A mafia clan in southern Italy staged hundreds of fake car crashes every year to get millions of euros in insurance payouts to buy drugs and weapons, police said yesterday.

The insurance fraud was just one of the charges against 70 people sought for arrest in dawn raids by police yesterday in the Calabrian city of Lamezia Terme, near the “toe” of Italy.

“The insurance scam permitted the boss to manage his clan, to buy guns and drugs, and to pay his men,” Rodolfo Ruperti, head of the police squad that carried out the investigation, said.

The mob had local insurers, doctors, lawyers and auto body repairers on the payroll to pull off the fraud which earned the gang well over a million euros a year, Ruperti said. Police seized assets worth €1.2 million.

The defrauded insurer was a local branch of Zurich Insurance Group, which operated independently, under licence from the head office in Switzerland.

“Zurich does not comment on ongoing investigations and legal proceedings,” the Swiss group said in an e-mail.

The insurance hoax was just one of the crimes the mafia gang is suspected of. Boss Giuseppe Giampa, 32, extorted protection money from local businesses and sold the clan’s votes to the highest bidder in a 2010 mayoral vote, police said.

The investigation has a breakthrough when Giampa turned informant, much more unusual in the brutal and closed Calabrian mafia, the ‘Ndrangheta, than in Sicily or Naples.

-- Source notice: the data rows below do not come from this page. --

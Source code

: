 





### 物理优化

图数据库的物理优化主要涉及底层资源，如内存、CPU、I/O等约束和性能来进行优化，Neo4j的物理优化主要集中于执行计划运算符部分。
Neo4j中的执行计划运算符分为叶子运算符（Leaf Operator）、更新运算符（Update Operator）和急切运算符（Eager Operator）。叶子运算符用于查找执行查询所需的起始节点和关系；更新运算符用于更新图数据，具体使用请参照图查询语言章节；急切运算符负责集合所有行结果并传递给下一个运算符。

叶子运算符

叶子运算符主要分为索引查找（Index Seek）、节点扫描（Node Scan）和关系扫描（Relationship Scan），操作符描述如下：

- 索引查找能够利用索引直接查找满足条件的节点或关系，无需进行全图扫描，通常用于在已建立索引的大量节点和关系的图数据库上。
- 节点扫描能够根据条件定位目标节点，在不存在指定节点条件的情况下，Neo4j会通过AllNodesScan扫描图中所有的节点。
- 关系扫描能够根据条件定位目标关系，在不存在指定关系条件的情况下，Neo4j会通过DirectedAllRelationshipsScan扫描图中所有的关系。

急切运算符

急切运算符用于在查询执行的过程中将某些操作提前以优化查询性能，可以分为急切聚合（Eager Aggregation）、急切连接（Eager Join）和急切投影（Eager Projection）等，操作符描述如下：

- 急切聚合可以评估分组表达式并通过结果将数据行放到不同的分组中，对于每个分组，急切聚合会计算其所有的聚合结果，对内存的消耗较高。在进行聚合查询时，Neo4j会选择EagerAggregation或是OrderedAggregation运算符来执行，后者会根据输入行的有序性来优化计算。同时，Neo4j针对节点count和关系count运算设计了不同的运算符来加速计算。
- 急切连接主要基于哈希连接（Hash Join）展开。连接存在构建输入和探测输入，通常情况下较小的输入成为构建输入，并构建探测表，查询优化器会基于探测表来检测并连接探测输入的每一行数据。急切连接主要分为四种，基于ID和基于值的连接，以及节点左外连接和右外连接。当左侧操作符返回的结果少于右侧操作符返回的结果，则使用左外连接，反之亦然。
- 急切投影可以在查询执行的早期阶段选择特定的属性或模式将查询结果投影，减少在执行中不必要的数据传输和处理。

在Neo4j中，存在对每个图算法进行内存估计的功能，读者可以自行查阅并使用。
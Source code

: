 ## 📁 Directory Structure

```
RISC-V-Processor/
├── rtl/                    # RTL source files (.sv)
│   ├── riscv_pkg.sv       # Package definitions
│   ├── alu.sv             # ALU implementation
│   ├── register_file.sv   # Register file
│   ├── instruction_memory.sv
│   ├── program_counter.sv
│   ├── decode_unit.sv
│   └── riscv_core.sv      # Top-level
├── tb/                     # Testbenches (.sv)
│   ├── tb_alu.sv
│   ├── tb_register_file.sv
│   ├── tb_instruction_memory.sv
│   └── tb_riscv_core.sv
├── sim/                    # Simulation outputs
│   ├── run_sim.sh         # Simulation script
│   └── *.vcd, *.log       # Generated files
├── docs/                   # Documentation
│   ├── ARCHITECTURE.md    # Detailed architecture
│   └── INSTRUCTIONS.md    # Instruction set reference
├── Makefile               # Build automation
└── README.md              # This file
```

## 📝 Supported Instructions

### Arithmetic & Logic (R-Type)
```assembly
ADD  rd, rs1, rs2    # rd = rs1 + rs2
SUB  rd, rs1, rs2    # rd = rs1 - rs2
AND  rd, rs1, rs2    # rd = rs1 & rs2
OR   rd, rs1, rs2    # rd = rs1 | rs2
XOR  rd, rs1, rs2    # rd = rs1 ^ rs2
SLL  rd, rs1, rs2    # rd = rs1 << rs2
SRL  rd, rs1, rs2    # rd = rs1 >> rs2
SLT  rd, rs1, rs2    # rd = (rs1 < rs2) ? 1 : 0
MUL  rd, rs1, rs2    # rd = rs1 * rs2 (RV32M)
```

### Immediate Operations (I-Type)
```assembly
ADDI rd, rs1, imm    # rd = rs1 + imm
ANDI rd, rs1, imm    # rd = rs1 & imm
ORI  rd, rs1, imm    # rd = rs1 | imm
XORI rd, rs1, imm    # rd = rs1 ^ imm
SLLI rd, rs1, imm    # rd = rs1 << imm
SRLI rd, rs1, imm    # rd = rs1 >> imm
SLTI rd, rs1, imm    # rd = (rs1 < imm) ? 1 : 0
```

Investigators would not say why he chose to give evidence.

In Rome, a Calabrian senator in Silvio Berlusconi’s centre-right People of Freedom (PDL) party is being investigated for suspected vote buying as part of the investigation, police said.

Another PDL politician, who is deputy chairman of the local airport management company, has been arrested, along with prison guards suspected of being on the boss’s payroll. Finance police arrested several local businessmen, including a fireworks manufacturer suspected of providing explosives to the gang.

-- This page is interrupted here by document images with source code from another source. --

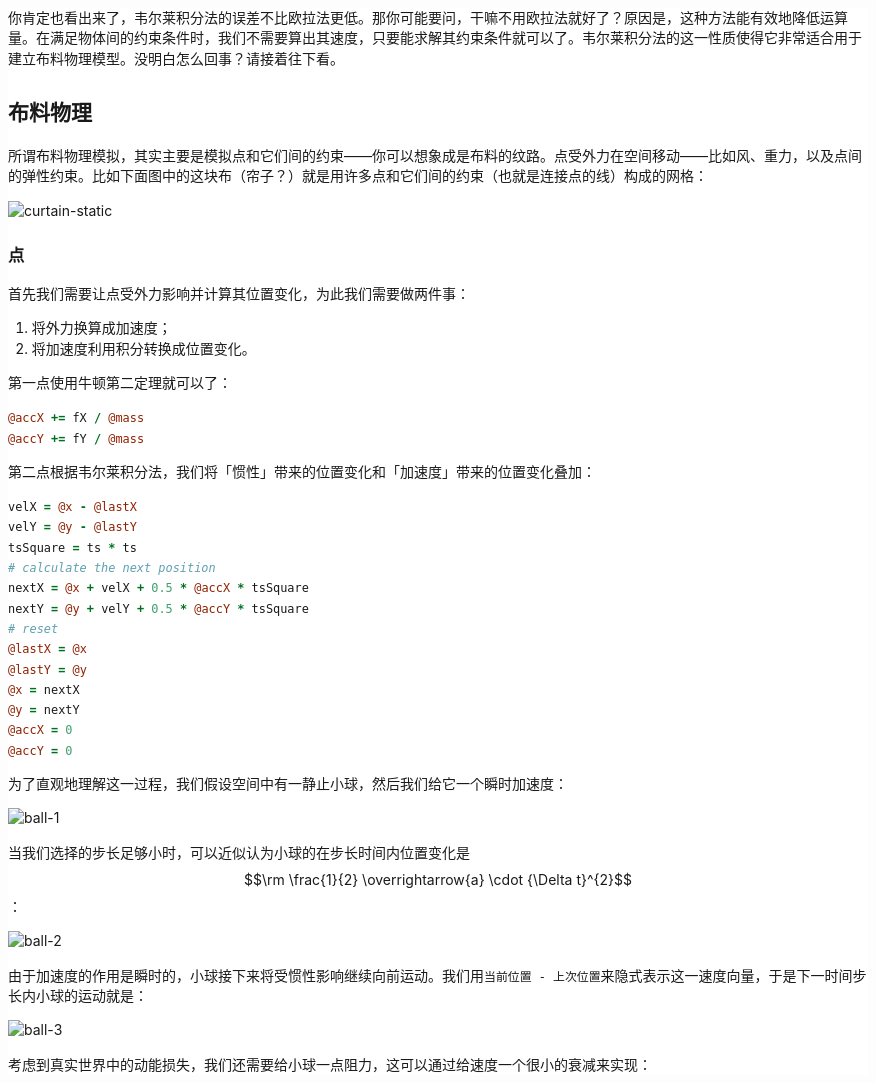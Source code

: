 你肯定也看出来了，韦尔莱积分法的误差不比欧拉法更低。那你可能要问，干嘛不用欧拉法就好了？原因是，这种方法能有效地降低运算量。在满足物体间的约束条件时，我们不需要算出其速度，只要能求解其约束条件就可以了。韦尔莱积分法的这一性质使得它非常适合用于建立布料物理模型。没明白怎么回事？请接着往下看。

## 布料物理

所谓布料物理模拟，其实主要是模拟点和它们间的约束——你可以想象成是布料的纹路。点受外力在空间移动——比如风、重力，以及点间的弹性约束。比如下面图中的这块布（帘子？）就是用许多点和它们间的约束（也就是连接点的线）构成的网格：

![curtain-static](http://i.minus.com/iboD4qiRFUNvfc.png)

[acp]: http://graphics.cs.cmu.edu/nsp/course/15-869/2006/papers/jakobsen.htm

### 点

首先我们需要让点受外力影响并计算其位置变化，为此我们需要做两件事：

1. 将外力换算成加速度；
2. 将加速度利用积分转换成位置变化。

第一点使用牛顿第二定理就可以了：

``` coffeescript
@accX += fX / @mass
@accY += fY / @mass
```

第二点根据韦尔莱积分法，我们将「惯性」带来的位置变化和「加速度」带来的位置变化叠加：

``` coffeescript
velX = @x - @lastX
velY = @y - @lastY
tsSquare = ts * ts
# calculate the next position
nextX = @x + velX + 0.5 * @accX * tsSquare
nextY = @y + velY + 0.5 * @accY * tsSquare
# reset
@lastX = @x
@lastY = @y
@x = nextX
@y = nextY
@accX = 0
@accY = 0
```

为了直观地理解这一过程，我们假设空间中有一静止小球，然后我们给它一个瞬时加速度：

![ball-1](http://i.minus.com/iMUSAYnkDExzi.png)

当我们选择的步长足够小时，可以近似认为小球的在步长时间内位置变化是$$\rm \frac{1}{2} \overrightarrow{a} \cdot {\Delta t}^{2}$$：

![ball-2](http://i.minus.com/ixNOwcv4rSnoZ.png)

由于加速度的作用是瞬时的，小球接下来将受惯性影响继续向前运动。我们用`当前位置 - 上次位置`来隐式表示这一速度向量，于是下一时间步长内小球的运动就是：

![ball-3](http://i.minus.com/iupOs9Epd4YAI.png)

考虑到真实世界中的动能损失，我们还需要给小球一点阻力，这可以通过给速度一个很小的衰减来实现：


[jsfiddle]: http://jsfiddle.net/metaphysiks/7KeaR/
[tearable-cloth]: http://codepen.io/stuffit/pen/KrAwx
[euler]: http://zh.wikipedia.org/wiki/%E6%AC%A7%E6%8B%89%E6%96%B9%E6%B3%95
[^timestep]: 我们定义两次更新的时间间隔为一个步长。
[^gdc]: Game Developer's Conference
[ragdoll]: http://en.wikipedia.org/wiki/Ragdoll_physics
[devil-in-blue]: http://www.darwin3d.com/gamedev/articles/col0599.pdf
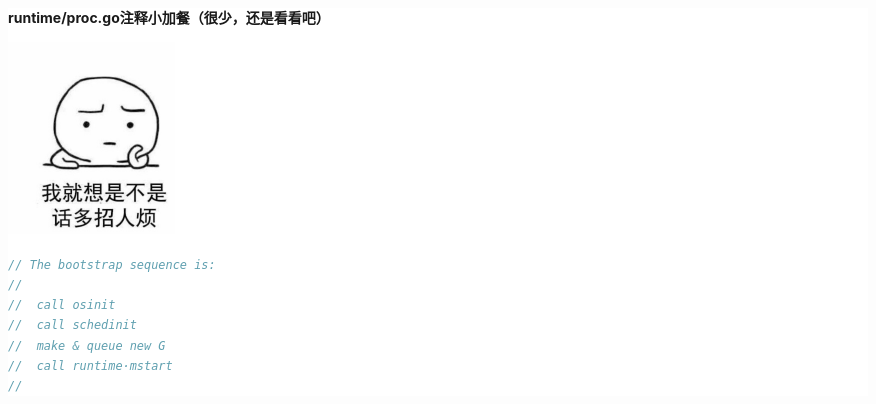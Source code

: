 **runtime/proc.go注释小加餐（很少，还是看看吧）**

<img src="./image-20210826101800706.png" alt="image-20210826101800706" style="zoom: 25%;" />

  ```go
// The bootstrap sequence is:
//
//	call osinit
//	call schedinit
//	make & queue new G
//	call runtime·mstart
//
  ```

Giampa is suspected of ordering about 20 murders in a mob war for control of the city between 2005 and 2011. Among those arrested yesterday were hitmen thought to be behind 11 killings, Ruperti said.

“It was a mafia system that not only stained Lamezia Terme with blood and murder, but it also bled dry the already fragile local economy,” provincial police chief Guido Marino said.